The ‘Clean Slate’ Myth

by | Oct 11, 2021 | Change, Ideas |

clean slate myth

Sitting down beside me, my daughter takes a new piece of paper and begins drawing. While she draws a house with a panda bear on it, I begin to sketch out ideas and issues I’m working on improving. At one point, my daughter becomes upset, ‘Dad, I can’t get rid of these lines! Every time I colour over them, more appear.’

I notice it too, but on my drawings. The table we’re using is one I made from old scaffold boards and wood off cuts lying around. And they are not smooth, they all have a heavy wood grain. And the wood grain appears on the paper when we colour.

So it goes with change. We often believe we are starting ‘afresh’ with a ‘clean slate’ either in our own lives or with our teams and organisations. However, we are not. Even when we start a new venture or organisation, we, and those around us, bring stories. Stories of our lives, past experiences, and ideas of ‘how things should be’ all come with us. And as we create our new ventures or bring our new ideas to life, some of these stories shine through. Not all of them, but some do.
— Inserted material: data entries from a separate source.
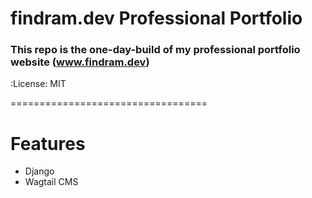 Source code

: findram.dev Professional Portfolio
==================================

### This repo is the one-day-build of my professional portfolio website (www.findram.dev)

:License: MIT

==================================

# Features

+ Django 
+ Wagtail CMS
Sometimes the response is to try to rub out the stories, to sand the wood grain out. Denying that the stories are they, that we all have them. Other responses include listening to the stories as they come up, acknowledging them, and weaving them into the bigger story of what you are creating. It is often our stories – personal or organisational – that give us character. They shape us, but they do not need to control us.

Walking this fine line is the challenge of leadership and change makers. It is hard in organisations and even harder with a 5 year old who wants her panda to be smooth, not bumpy.